===== Records shown

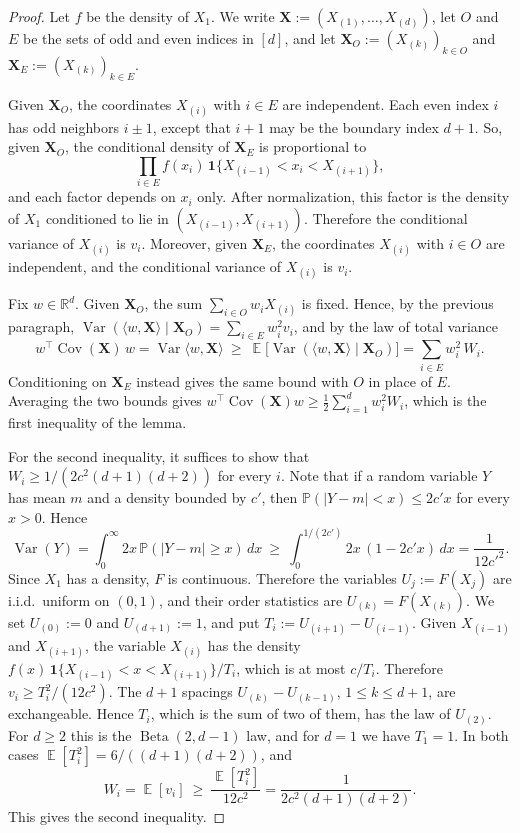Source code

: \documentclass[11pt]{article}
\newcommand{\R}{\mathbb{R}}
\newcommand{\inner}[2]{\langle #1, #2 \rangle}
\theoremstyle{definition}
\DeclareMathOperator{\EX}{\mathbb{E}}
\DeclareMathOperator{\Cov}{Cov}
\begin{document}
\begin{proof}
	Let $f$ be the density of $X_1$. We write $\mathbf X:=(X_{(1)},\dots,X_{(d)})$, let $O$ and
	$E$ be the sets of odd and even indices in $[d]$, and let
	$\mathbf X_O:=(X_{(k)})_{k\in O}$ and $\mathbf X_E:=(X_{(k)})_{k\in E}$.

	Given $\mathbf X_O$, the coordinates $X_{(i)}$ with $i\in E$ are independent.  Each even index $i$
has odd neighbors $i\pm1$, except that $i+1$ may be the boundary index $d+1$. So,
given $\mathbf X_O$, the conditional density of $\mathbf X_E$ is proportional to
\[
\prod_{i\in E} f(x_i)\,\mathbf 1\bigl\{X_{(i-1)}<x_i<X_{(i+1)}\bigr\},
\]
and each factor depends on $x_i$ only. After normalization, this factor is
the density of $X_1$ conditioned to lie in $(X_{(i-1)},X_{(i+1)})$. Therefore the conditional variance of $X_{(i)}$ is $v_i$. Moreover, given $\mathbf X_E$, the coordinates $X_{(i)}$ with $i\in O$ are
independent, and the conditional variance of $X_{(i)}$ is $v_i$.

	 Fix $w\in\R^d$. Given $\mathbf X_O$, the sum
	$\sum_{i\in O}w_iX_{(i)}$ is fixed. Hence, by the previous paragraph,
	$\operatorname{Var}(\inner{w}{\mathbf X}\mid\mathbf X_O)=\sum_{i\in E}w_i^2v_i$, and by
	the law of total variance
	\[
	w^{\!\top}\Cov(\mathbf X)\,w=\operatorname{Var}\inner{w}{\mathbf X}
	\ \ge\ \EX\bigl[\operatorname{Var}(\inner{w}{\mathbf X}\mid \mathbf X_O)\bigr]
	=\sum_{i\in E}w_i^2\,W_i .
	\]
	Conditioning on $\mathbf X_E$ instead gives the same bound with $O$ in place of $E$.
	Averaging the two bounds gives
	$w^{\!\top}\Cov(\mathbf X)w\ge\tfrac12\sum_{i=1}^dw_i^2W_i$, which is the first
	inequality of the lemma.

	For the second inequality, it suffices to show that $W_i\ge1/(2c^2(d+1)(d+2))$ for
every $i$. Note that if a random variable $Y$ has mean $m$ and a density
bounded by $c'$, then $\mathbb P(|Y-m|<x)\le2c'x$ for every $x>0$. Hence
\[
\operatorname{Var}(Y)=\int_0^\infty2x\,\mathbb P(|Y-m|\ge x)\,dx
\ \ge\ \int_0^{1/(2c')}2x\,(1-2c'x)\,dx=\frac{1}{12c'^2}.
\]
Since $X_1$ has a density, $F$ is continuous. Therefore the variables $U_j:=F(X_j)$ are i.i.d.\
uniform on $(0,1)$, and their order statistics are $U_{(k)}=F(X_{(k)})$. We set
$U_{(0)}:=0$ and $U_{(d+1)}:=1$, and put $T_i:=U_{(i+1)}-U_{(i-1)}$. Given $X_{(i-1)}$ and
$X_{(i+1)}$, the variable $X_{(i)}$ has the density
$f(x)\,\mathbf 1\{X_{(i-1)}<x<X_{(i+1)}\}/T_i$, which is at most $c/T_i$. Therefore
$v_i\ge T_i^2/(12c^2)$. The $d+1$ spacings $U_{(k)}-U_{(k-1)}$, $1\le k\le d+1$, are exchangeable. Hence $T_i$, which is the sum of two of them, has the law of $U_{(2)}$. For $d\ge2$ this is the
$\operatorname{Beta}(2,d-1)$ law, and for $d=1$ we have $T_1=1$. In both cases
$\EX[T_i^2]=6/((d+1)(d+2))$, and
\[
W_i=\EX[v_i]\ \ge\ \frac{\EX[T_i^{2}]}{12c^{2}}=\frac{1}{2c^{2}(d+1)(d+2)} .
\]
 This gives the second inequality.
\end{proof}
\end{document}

==========

- What is needed:
Output, from the data above, the lines from the line with "inequality of the lemma." to the line with "most $c/T_i$. Therefore" exactly as they stand, both ends included and nothing else.

- Solution to the problem:
	inequality of the lemma.

	For the second inequality, it suffices to show that $W_i\ge1/(2c^2(d+1)(d+2))$ for
every $i$. Note that if a random variable $Y$ has mean $m$ and a density
bounded by $c'$, then $\mathbb P(|Y-m|<x)\le2c'x$ for every $x>0$. Hence
\[
\operatorname{Var}(Y)=\int_0^\infty2x\,\mathbb P(|Y-m|\ge x)\,dx
\ \ge\ \int_0^{1/(2c')}2x\,(1-2c'x)\,dx=\frac{1}{12c'^2}.
\]
Since $X_1$ has a density, $F$ is continuous. Therefore the variables $U_j:=F(X_j)$ are i.i.d.\
uniform on $(0,1)$, and their order statistics are $U_{(k)}=F(X_{(k)})$. We set
$U_{(0)}:=0$ and $U_{(d+1)}:=1$, and put $T_i:=U_{(i+1)}-U_{(i-1)}$. Given $X_{(i-1)}$ and
$X_{(i+1)}$, the variable $X_{(i)}$ has the density
$f(x)\,\mathbf 1\{X_{(i-1)}<x<X_{(i+1)}\}/T_i$, which is at most $c/T_i$. Therefore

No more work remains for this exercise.